** Task instructions **
Show every line of the data where the word "apps" can be found.

Plain-text document sources
........

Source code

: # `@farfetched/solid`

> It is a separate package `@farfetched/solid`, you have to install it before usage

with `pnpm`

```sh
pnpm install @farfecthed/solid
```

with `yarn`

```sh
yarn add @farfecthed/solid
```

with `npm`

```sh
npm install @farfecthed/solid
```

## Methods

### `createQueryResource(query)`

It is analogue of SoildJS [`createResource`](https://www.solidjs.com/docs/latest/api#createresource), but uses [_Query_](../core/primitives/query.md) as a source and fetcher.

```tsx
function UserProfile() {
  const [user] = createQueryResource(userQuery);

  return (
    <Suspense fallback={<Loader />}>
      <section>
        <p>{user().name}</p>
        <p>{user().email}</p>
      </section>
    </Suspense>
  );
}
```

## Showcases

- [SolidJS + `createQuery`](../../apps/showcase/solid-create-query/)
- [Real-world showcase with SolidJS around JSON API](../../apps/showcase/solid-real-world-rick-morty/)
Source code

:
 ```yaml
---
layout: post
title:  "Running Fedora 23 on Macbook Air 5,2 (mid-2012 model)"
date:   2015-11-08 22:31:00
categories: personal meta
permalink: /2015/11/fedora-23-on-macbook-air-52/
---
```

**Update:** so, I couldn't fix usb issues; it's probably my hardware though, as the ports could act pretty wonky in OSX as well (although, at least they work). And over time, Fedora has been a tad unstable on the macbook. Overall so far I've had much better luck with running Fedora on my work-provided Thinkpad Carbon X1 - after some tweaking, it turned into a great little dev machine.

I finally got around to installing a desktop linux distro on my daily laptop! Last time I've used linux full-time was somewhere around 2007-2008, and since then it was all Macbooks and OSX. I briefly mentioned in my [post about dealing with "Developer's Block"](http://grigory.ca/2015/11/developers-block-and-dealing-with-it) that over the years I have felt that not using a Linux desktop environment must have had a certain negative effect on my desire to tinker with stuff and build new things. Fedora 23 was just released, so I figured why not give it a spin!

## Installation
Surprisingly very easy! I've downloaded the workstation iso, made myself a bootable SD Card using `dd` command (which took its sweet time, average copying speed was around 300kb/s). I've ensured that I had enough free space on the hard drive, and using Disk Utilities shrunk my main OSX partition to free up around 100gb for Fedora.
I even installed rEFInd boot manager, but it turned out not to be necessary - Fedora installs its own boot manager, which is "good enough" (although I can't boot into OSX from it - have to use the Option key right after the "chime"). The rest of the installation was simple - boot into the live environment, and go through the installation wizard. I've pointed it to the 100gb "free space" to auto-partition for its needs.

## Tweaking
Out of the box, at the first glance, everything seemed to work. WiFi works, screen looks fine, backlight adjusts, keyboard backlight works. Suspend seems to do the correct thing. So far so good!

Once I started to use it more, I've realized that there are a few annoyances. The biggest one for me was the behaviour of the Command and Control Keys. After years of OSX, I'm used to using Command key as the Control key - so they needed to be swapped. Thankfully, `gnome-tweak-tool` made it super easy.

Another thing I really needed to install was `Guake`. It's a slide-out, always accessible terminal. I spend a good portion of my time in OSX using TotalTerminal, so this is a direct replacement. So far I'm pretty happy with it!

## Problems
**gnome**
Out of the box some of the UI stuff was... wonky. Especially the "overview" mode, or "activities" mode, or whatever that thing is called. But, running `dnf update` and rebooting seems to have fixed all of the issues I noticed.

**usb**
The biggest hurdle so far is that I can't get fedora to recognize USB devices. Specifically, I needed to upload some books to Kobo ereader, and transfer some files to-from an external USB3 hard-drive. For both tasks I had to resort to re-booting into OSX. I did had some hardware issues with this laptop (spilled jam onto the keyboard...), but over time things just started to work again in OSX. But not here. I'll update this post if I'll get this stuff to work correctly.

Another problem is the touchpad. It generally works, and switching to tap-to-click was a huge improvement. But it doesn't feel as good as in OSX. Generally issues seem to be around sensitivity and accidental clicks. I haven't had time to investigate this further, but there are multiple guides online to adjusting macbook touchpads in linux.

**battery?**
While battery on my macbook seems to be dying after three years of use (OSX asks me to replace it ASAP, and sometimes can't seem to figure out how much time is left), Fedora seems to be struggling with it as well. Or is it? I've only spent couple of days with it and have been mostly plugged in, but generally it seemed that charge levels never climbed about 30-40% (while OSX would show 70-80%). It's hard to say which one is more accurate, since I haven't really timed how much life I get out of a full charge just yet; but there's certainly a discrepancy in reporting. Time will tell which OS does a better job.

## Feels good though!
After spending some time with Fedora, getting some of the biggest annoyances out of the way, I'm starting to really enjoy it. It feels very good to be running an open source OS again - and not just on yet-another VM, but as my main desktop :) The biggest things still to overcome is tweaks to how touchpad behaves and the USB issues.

........

** Answer to the problem **
- [SolidJS + `createQuery`](../../apps/showcase/solid-create-query/)
- [Real-world showcase with SolidJS around JSON API](../../apps/showcase/solid-real-world-rick-morty/)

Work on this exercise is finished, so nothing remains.